Cast his part for formal address, and he serves you up Reagan the Renaissance man tripping the green valleys and leaping the treacherous crags of the whole culture of man, contemplating his portfolio of the drawings of the young Kandinsky, sleighriding with Gogol, sorrowing over the memoirs of Anna Akhmatova, thrilling with the discovery of the Uzbek poets, and then, still unwearied, sitting up with the late show to check before correcting the misjudgment of the Motion Picture Academy of Arts and Sciences when it withheld its Oscar from Friendly Persuasion and Butch Cassidy and the Sundance Kid.
But conscript him to the colloquies of give-and-take and he will deliver the Reagan of simple nonsense, a wonderfully worked counterfeit of a dumbness equal to our own. The time comes for questions at the University of Moscow, and one student asks whether he will meet with a delegation of American Indians who have traveled here to submit their century-old complaints. The President replies that, when he gets home, he will be “very pleased to meet them and see what their grievances are or what they feel they might be…. And you’d be surprised—some of them became very wealthy because some of [their] reservations were overlaying great pools of oil, and you can get very rich pumping oil. And so—I don’t know what their grievances might be.”
The windfall profits tax on oil, perhaps? A student asks why he had seen fit to present Mikhail Gorbachev with a list of three hundred Soviet citizens asserting deprivations of their human rights.
“Now I’m not blaming you—I’m blaming bureaucracy,” the President answers. “We have the same type of thing happen in our own country. And every once in a while, somebody has to get the bureaucracy by the neck and shake it loose and say, ‘Stop doing what you’re doing.’ And this is the type of thing and the names that we have brought.”

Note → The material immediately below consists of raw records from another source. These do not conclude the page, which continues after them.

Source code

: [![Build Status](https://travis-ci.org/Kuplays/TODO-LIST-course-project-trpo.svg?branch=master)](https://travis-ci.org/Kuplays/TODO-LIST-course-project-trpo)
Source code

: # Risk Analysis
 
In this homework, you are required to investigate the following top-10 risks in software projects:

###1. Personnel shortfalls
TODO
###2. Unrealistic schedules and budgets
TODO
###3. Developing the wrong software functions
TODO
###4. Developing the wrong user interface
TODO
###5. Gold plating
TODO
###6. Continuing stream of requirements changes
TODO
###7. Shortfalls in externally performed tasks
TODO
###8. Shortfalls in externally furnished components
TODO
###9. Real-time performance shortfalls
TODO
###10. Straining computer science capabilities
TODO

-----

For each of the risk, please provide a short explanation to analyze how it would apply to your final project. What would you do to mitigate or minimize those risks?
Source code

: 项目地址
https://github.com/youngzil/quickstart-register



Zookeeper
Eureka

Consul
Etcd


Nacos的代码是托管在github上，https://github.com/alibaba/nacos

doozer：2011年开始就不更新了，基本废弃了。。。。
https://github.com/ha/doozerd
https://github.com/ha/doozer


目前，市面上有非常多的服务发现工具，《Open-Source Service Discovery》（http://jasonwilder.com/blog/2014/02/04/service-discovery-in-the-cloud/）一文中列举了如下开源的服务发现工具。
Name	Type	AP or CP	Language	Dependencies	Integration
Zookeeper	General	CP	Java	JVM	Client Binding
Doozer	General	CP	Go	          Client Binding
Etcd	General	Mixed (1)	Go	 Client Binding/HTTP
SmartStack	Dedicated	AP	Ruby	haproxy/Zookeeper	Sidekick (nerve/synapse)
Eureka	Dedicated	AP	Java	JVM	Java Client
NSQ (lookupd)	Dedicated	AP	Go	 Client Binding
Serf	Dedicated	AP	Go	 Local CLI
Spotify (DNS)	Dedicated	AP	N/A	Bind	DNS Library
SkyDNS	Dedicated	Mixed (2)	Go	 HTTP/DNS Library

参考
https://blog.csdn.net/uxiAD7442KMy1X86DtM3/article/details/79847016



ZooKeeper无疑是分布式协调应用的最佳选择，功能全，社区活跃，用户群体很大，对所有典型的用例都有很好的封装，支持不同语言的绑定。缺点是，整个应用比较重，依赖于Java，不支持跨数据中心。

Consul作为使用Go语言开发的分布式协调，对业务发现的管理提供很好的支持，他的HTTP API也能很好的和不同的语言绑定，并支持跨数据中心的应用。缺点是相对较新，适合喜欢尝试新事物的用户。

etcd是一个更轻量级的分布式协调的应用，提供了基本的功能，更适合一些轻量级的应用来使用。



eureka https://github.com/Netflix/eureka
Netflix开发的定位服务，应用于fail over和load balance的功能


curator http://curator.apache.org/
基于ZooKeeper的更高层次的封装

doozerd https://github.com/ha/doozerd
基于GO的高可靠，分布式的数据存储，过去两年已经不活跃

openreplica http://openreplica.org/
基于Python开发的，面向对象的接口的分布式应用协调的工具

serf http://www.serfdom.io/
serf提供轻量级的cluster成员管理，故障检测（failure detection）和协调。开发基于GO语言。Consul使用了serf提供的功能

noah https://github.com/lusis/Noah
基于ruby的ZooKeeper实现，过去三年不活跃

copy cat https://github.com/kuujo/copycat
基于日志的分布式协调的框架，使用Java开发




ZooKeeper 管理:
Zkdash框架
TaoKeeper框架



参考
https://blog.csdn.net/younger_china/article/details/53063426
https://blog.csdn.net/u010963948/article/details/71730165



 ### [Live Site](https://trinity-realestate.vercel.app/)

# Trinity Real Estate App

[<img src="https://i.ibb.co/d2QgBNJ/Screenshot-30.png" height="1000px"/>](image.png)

If he had known what he was doing, he could not have found a key better tuned to the Russian soul. He hates bureaucrats and so do the Russians, from experiences of longer standing and more painful intimacy. One of the oldest traditions in this nation’s history is the voice of some victim of an administrative injustice, vast or little, saying that such things could not be “if the czar only knew.”
Czars come and go, but life keeps to its dreary and inequitable round. And if it is human to think of one’s czar as a man with a heart too warm to permit the excesses of petty officialdom, it is just as human to draw comfort in cherishing the image of the czar who does not know. We might wonder, indeed, whether Reagan’s manner may not appeal to Gorbachev’s constituents more profoundly than to his own.
When Gorbachev and Reagan held their final press conferences, there may have been Americans possessed of a modicum of patriotism who shuddered at the pitiable figure their president cut in contrast with a general secretary who ran the whole range of his piano with impeccable touch on every key. Here was Gorbachev carrying the impression that no sparrow that falls escapes his notice, and, half an hour later, there came Reagan cloaked with every assurance that he lives where no sparrow ever falls anyway.
There was an inquiry about the homeless in America. The President replied that he had heard of people who sleep in the street because they apparently have no place to live, but he has been solaced in that gloomy thought by learning of a “young woman” the police tried to drag from her pavement, who had gone to court to establish her constitutional liberty to freeze all night on the sidewalk of her choice.
Perhaps the Russians do not find this sort of stuff as absurd as some of the rest of us who have less reason than they to think of the state as a universally oppressive nuisance. The President talks their language; he salutes them as the God-fearing people they very probably are in the main; and he blames all their troubles on bureaucrats. And we ought not to be surprised at how cunningly he may have touched the tenderness of their memory of the all-kind czar who did not know.